:: The task ::
Filter the entries, keeping every line with the string "github".

Segment Start: Extracted material

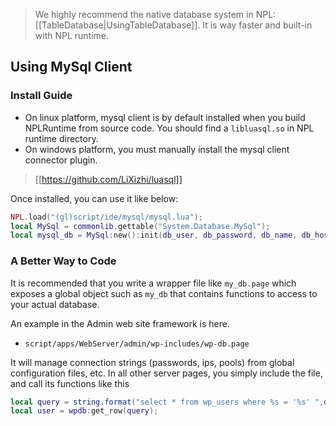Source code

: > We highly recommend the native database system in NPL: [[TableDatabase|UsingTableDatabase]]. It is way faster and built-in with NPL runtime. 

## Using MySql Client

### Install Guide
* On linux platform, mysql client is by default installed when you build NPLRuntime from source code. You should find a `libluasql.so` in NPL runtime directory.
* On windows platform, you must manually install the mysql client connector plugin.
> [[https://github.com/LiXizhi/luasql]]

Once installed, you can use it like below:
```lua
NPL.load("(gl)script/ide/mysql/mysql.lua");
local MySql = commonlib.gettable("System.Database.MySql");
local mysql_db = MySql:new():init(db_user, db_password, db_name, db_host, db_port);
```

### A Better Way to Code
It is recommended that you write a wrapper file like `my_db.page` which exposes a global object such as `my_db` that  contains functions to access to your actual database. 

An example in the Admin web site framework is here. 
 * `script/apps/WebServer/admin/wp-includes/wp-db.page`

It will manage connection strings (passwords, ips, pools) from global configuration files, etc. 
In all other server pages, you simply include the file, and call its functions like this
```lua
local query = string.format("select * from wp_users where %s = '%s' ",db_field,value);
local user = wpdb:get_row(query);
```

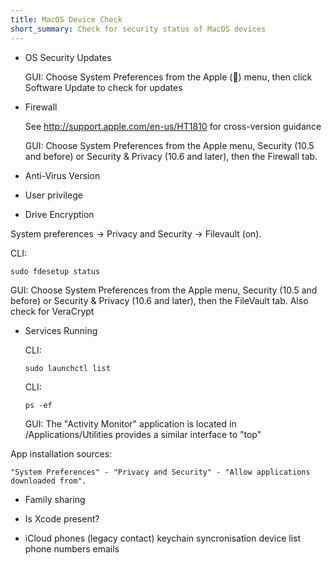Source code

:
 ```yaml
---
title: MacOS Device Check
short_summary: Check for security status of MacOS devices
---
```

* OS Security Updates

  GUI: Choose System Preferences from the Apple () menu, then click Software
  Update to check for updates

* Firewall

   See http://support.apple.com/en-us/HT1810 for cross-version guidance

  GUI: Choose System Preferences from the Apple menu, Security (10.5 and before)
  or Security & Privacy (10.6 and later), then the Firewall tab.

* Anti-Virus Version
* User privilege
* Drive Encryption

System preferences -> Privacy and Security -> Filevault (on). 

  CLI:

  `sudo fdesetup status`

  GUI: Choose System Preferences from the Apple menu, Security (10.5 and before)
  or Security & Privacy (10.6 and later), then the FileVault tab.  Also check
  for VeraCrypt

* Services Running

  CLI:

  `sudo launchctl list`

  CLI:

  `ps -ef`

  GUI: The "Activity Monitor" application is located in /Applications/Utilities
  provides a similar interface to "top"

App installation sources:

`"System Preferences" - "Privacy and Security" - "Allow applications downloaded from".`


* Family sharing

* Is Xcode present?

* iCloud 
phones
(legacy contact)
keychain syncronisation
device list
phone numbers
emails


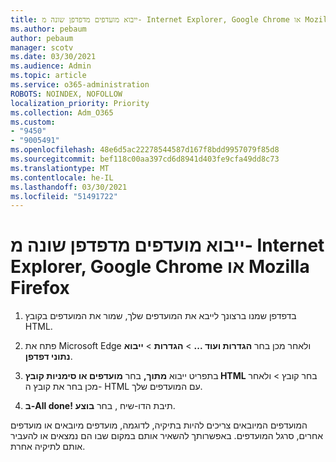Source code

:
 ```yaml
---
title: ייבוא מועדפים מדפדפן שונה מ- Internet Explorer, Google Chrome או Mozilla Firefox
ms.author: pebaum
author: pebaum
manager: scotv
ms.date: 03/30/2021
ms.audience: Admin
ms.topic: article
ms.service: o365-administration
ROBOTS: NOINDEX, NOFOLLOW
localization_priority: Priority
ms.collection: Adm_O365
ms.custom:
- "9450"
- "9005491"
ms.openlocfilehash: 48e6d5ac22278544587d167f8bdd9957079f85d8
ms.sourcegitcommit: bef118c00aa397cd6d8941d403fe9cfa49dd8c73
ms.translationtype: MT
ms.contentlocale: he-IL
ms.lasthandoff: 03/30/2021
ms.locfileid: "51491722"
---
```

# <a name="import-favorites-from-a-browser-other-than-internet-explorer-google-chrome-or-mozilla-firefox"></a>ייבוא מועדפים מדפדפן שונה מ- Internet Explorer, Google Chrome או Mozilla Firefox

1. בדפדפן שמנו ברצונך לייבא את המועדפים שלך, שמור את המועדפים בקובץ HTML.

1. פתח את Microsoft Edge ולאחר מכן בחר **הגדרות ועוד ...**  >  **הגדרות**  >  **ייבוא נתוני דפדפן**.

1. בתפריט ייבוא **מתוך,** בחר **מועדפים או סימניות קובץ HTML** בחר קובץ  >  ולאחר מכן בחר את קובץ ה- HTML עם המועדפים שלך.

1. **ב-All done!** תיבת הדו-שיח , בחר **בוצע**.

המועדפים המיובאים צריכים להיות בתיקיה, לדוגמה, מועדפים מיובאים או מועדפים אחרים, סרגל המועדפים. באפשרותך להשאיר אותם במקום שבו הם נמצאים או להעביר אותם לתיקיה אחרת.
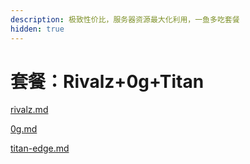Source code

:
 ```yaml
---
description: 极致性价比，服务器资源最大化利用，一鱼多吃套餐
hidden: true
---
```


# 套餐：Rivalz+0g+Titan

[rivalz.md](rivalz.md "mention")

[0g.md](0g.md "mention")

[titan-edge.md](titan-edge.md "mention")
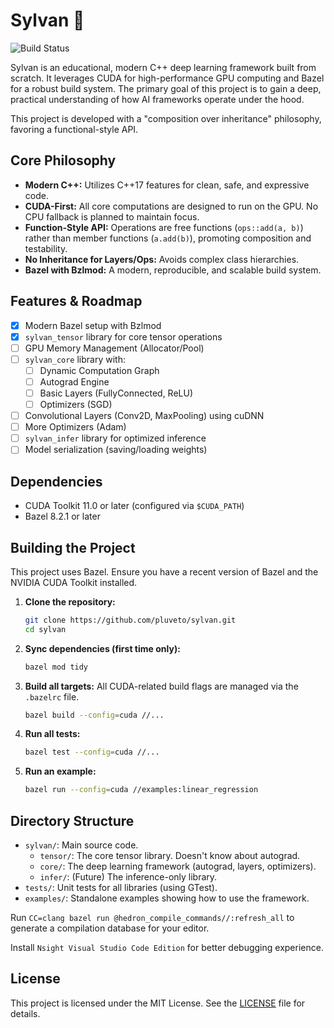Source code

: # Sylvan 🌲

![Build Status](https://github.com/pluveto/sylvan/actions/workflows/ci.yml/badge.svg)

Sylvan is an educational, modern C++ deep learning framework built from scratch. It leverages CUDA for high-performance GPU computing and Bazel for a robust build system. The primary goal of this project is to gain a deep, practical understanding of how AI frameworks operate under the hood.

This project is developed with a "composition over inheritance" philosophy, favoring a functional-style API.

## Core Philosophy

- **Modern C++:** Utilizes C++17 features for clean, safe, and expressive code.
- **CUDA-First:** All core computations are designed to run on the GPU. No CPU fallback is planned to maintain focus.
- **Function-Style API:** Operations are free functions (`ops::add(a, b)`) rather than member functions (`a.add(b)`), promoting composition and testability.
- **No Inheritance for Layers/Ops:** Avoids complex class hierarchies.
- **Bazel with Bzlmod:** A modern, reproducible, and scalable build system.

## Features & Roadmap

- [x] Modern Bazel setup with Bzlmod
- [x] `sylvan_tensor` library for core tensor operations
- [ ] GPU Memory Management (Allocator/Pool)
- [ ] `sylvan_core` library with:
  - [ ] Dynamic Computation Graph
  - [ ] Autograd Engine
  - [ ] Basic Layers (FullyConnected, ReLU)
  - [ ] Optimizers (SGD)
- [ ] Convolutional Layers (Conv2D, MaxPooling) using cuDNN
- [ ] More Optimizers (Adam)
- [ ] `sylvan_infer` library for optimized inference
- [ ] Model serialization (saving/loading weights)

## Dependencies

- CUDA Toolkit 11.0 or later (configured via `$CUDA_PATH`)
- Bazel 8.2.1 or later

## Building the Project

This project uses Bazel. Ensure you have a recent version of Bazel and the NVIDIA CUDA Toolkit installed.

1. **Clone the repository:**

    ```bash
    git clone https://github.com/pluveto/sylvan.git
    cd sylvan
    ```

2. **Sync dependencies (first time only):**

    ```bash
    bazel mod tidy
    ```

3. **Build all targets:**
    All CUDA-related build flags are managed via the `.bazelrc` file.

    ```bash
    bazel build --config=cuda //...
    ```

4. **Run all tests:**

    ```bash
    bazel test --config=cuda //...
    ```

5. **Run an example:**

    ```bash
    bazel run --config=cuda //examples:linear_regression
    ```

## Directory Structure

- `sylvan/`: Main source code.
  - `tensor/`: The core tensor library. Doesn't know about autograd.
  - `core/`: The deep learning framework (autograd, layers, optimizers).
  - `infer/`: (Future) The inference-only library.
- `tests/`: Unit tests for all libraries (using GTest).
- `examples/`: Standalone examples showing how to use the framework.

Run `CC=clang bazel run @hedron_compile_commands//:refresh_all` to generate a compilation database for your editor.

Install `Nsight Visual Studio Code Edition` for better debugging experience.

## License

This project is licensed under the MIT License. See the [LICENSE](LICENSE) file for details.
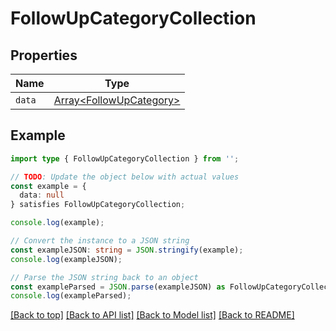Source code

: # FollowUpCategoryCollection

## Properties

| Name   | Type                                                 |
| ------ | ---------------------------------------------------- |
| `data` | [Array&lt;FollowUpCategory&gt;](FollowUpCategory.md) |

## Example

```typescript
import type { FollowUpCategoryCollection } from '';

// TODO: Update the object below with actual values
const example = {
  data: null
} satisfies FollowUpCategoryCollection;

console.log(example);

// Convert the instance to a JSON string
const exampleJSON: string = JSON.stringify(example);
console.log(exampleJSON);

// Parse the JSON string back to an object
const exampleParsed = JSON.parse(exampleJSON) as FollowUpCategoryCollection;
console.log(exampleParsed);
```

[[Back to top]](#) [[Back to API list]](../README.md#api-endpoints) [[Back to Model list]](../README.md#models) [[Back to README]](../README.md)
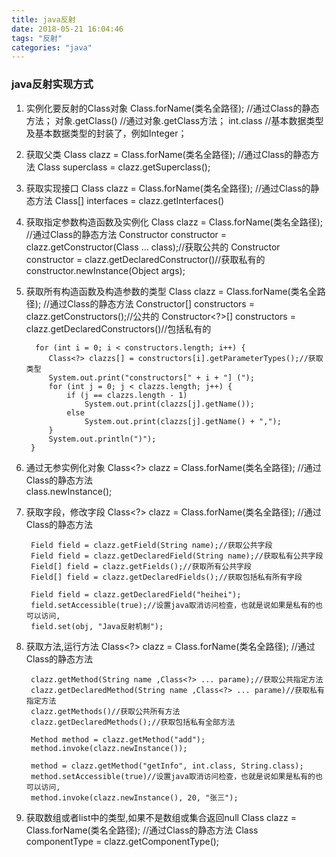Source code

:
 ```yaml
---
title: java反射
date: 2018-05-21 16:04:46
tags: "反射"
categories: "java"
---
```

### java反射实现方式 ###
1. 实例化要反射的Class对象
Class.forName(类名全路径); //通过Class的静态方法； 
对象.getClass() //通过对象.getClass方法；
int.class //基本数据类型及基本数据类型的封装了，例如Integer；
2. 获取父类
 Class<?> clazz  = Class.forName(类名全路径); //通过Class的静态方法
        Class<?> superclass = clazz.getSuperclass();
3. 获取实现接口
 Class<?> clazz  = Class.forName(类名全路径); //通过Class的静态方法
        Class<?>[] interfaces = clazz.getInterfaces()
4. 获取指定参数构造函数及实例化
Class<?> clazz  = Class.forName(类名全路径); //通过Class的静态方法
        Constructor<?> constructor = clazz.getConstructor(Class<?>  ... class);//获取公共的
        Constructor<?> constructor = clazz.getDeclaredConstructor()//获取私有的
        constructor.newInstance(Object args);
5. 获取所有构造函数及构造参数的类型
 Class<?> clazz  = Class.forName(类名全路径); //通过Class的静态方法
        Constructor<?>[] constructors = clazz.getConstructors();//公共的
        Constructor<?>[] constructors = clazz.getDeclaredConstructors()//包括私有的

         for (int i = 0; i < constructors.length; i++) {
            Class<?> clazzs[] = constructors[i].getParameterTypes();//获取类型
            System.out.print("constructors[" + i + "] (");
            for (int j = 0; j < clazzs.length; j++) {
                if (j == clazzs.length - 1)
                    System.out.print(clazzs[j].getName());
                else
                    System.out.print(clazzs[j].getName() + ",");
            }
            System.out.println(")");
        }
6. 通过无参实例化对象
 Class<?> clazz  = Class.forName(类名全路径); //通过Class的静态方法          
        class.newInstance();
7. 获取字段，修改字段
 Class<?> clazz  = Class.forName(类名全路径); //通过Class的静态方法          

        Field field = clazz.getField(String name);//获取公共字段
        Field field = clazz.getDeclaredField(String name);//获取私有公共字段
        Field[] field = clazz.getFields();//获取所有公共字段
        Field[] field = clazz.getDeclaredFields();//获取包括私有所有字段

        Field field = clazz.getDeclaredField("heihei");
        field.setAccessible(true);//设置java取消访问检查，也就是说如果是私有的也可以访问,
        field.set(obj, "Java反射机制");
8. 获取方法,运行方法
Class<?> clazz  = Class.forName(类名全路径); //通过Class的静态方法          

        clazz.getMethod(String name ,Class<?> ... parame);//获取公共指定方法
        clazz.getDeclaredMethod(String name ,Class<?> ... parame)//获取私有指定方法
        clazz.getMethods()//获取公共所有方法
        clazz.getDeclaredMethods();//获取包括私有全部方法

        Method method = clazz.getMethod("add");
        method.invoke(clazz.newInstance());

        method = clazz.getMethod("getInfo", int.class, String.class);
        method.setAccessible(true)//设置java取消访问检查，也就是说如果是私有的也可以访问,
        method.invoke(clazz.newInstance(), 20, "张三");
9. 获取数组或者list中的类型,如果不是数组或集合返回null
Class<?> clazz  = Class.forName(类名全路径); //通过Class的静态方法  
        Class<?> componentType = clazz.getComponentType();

Segment End: Extracted material

:: Final answer ::
> [[https://github.com/LiXizhi/luasql]]
![Build Status](https://github.com/pluveto/sylvan/actions/workflows/ci.yml/badge.svg)
    git clone https://github.com/pluveto/sylvan.git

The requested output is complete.